Each line from the one containing "- [[Lezione17]]" to the end of the listing below should be repeated exactly, with no other line included.

> _RECORD EXTRACTS_:

——

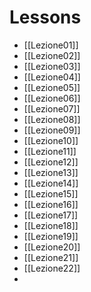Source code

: # Lessons
- [[Lezione01]]
- [[Lezione02]]
- [[Lezione03]]
- [[Lezione04]]
- [[Lezione05]]
- [[Lezione06]]
- [[Lezione07]]
- [[Lezione08]]
- [[Lezione09]]
- [[Lezione10]]
- [[Lezione11]]
- [[Lezione12]]
- [[Lezione13]]
- [[Lezione14]]
- [[Lezione15]]
- [[Lezione16]]
- [[Lezione17]]
- [[Lezione18]]
- [[Lezione19]]
- [[Lezione20]]
- [[Lezione21]]
- [[Lezione22]]
-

——

> _COMPLETED EXERCISE_:
- [[Lezione17]]
- [[Lezione18]]
- [[Lezione19]]
- [[Lezione20]]
- [[Lezione21]]
- [[Lezione22]]
-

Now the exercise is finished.